**EXERCISE DESCRIPTION**
Hand back each record exactly as you find it.

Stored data
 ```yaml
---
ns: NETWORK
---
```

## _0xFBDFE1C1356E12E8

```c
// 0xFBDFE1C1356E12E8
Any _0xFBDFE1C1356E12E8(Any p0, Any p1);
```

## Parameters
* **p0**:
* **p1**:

**RESULT OF THE TASK**
 ```yaml
---
ns: NETWORK
---
```

## _0xFBDFE1C1356E12E8

```c
// 0xFBDFE1C1356E12E8
Any _0xFBDFE1C1356E12E8(Any p0, Any p1);
```

## Parameters
* **p0**:
* **p1**:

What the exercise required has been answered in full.